L’altra nota dolente è la stretta al credito concesso alle imprese. Al Forex di Parma il governatore di Bankitalia, Ignazio Visco, ha evidenziato il crollo verticale dei prestiti a dicembre (-20 miliardi) e ha puntato l’attenzione, utilizzando le stesse parole di Draghi nel 2009, sull’importanza di una gestione «sana e prudente, con acuita capacità selettiva» del credito. In altre parole: bisogna saper fare i banchieri. Tanto alla luce del miliardo di euro di liquidità all’1% somministrato alle banche comunitarie proprio da Mario Draghi, in una delle sue prime mosse da presidente della Bce, quanto al netto delle logiche di salvaguardia degli equilibri sistemici, in virtù dei quali agli amici il credito viene erogato e pure a buon mercato. Finora le banche hanno utilizzato i fondi prelevati da Eurotower per pulire il bilancio dagli strumenti ibridi non più conteggiabili nel patrimonio di vigilanza alla luce delle nuove regole di Basilea III. Giusto, hanno commentato alcuni operatori. Ora sarà la volta dell’economia reale?
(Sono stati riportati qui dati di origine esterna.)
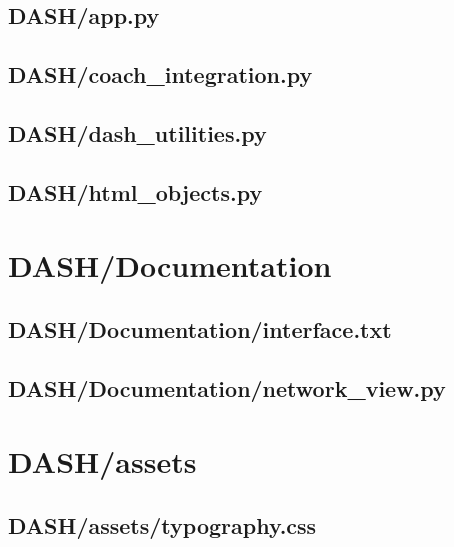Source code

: \documentclass{article}
\begin{document}
\subsection[app.py]{DASH/app.py}

\newpage

\subsection[coach\_integration.py]{DASH/coach\_integration.py}

\newpage

\subsection[dash\_utilities.py]{DASH/dash\_utilities.py}

\newpage

\subsection[html\_objects.py]{DASH/html\_objects.py}

\newpage

\section{DASH/Documentation}
\subsection[interface.txt]{DASH/Documentation/interface.txt}

\newpage

\subsection[network\_view.py]{DASH/Documentation/network\_view.py}

\newpage

\section{DASH/assets}
\subsection[typography.css]{DASH/assets/typography.css}

\newpage
\end{document}
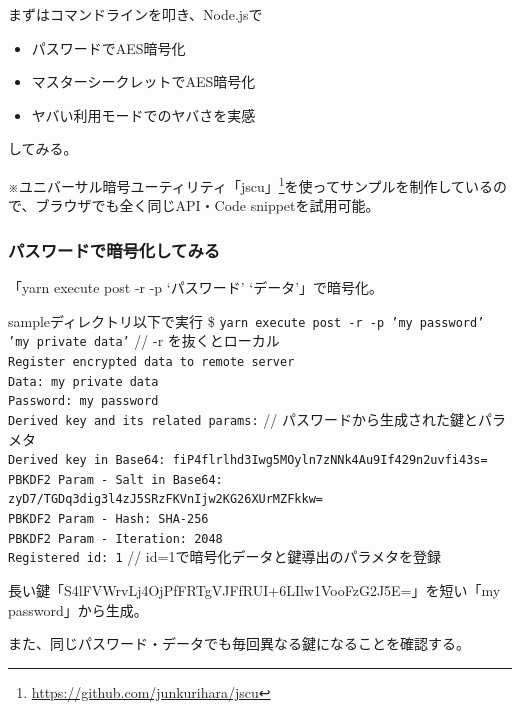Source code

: \documentclass[12pt,dvipdfmx]{beamer}
\begin{document}
\begin{frame}
まずはコマンドラインを叩き、Node.jsで
\begin{itemize}
 \item パスワードでAES暗号化
 \item マスターシークレットでAES暗号化
 \item ヤバい利用モードでのヤバさを実感
\end{itemize}
してみる。

\vspace{2ex}

※ユニバーサル暗号ユーティリティ「jscu」\footnote[frame]{\url{https://github.com/junkurihara/jscu}}を使ってサンプルを制作しているので、\alert{ブラウザでも全く同じAPI・Code snippetを試用可能。}
\end{frame}

\begin{frame}
\frametitle{パスワードで暗号化してみる}
\small

「yarn execute post -r -p `パスワード' `データ'」で暗号化。

\begin{block}{\small sampleディレクトリ以下で実行}
\scriptsize
\$ \texttt{yarn execute post -r -p 'my password' 'my private data'} // -r を抜くとローカル\\
\texttt{Register encrypted data to remote server}\\
\texttt{Data: my private data}\\
\texttt{Password: my password}\\
{\color{red}
\texttt{Derived key and its related params:} // パスワードから生成された鍵とパラメタ\\
\texttt{\quad Derived key in Base64: fiP4flrlhd3Iwg5MOyln7zNNk4Au9If429n2uvfi43s=}\\
\texttt{\quad PBKDF2 Param - Salt in Base64: zyD7/TGDq3dig3l4zJ5SRzFKVnIjw2KG26XUrMZFkkw=}\\
\texttt{\quad PBKDF2 Param - Hash: SHA-256}\\
\texttt{\quad PBKDF2 Param - Iteration: 2048}
}\\
\texttt{Registered id: 1} // id=1で暗号化データと鍵導出のパラメタを登録
\end{block}

長い鍵「S4lFVWrvLj4OjPfFRTgVJFfRUI+6LIlw1VooFzG2J5E=」を短い「my password」から生成。

また、同じパスワード・データでも毎回異なる鍵になることを確認する。
\end{frame}
\end{document}
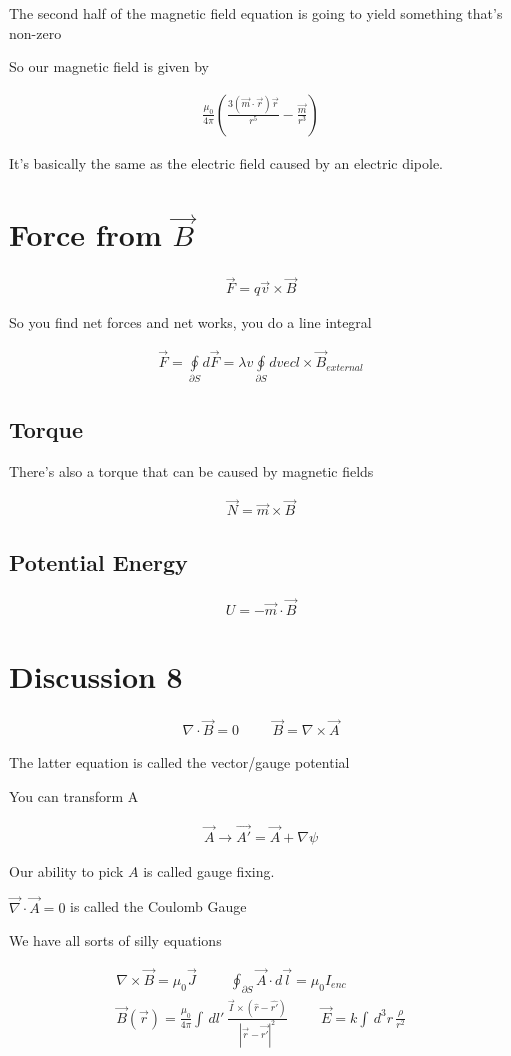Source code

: \documentclass[fleqn]{report}
\newcommand{\hp}{\hspace{1cm}}
\newcommand{\del}{\partial}
\newcommand{\equations} [1] {
\begin{gather*}
#1
\end{gather*}
}
\begin{document}
The second half of the magnetic field equation is going to yield 
something that's non-zero 

So our magnetic field is given by 
\equations{
    \frac{\mu_0}{4 \pi}
    \left(
        \frac{3(\vec m \cdot \vec r) \vec r}{r^5}
        -
    \frac{\vec m}{r^3}
    \right)
}

It's basically the same as the electric field caused by an electric dipole.

\section{Force from $\vec B$}
\equations{
    \vec F =
    q \vec v \times \vec B
}

So you find net forces and net works, you do a line integral 

\equations{
    \vec F 
    =
    \oint\limits_{\del S} d \vec F 
    =
    \lambda v 
    \oint\limits_{\del S} d vec l \times \vec B_{external}
}

\subsection{Torque}
There's also a torque that can be caused by magnetic fields 

\equations{
    \vec N = \vec m \times \vec B 
}

\subsection{Potential Energy}
\equations{
    U 
    =
    - \vec m \cdot \vec B 
}

\section{Discussion 8}
\equations{
    \nabla \cdot \vec B = 0
    \hp 
    \vec B = \nabla \times \vec A 
}
The latter equation is called the vector/gauge potential 

You can transform A 
\equations{
    \vec A 
    \rightarrow 
    \vec{A'}
    =
    \vec A + \nabla \psi
}
Our ability to pick $A$ is called gauge fixing. 

$\vec \nabla \cdot \vec A = 0$ is called the Coulomb Gauge 

We have all sorts of silly equations 
\equations{
    \nabla \times \vec B = \mu_0 \vec J 
    \hp 
    \oint_{\del S} \vec A \cdot d \vec l 
    =
    \mu_0 I_{enc}
    \\
    \vec B(\vec r)
    =
    \frac{\mu_0}{4 \pi} 
    \int \, dl' \, 
    \frac{\vec I \times (\hat r - \hat{r'})}{|\vec r - \vec{r'}|^2}
    \hp 
    \vec E = 
    k 
    \int \, d^3 r \, 
    \frac{\rho}{r^2}
}
\end{document}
Questo lunedì, assieme al ministro Passera, al viceministro dell’Economia Vittorio Grilli, e alle associazioni di categoria, l’Abi ha siglato la nuova edizione della moratoria al credito per le Pmi. Uno strumento, si legge sul comunicato stampa che «ha consentito di lasciare a circa 260mila imprese 15 miliardi di liquidità a disposizione dell’economia reale». È del 10 febbraio, invece, l’accordo con Confindustria e Borsa Italiana per sostenere la crescita delle Pmi attraverso la quotazione e lo sviluppo del segmento Aim, mercato a loro dedicato.
La protesta di oggi stride con queste iniziative, ma politicamente rappresenta un grosso favore al governo Monti: una potente lobby mostra i muscoli contro un Presidente del Consiglio accusato da sempre di essere troppo vicino agli istituti di credito. Questione di punti di vista: «Non accetteremo più un atteggiamento così avverso all’impresa bancaria» ha detto invece Mussari nel corso della conferenza stampa di poche ore fa, una presa di posizione strana nei confronti dell’esecutivo dei banchieri. In base all’art. 15 dello Statuto dell’Abi, il mandato del presidente, rieleggibile una sola volta, ha durata biennale: il numero uno di Mps, nominato al vertice di Palazzo Altieri il 15 luglio 2010, scade tra qualche mese, mentre ad aprile uscirà da Rocca Salimbeni. Un particolare non secondario, ma che di fatto non cambia la sostanza di un gesto clamoroso che, come ha detto poco fa Corrado Passera, è «sintomo di disagio».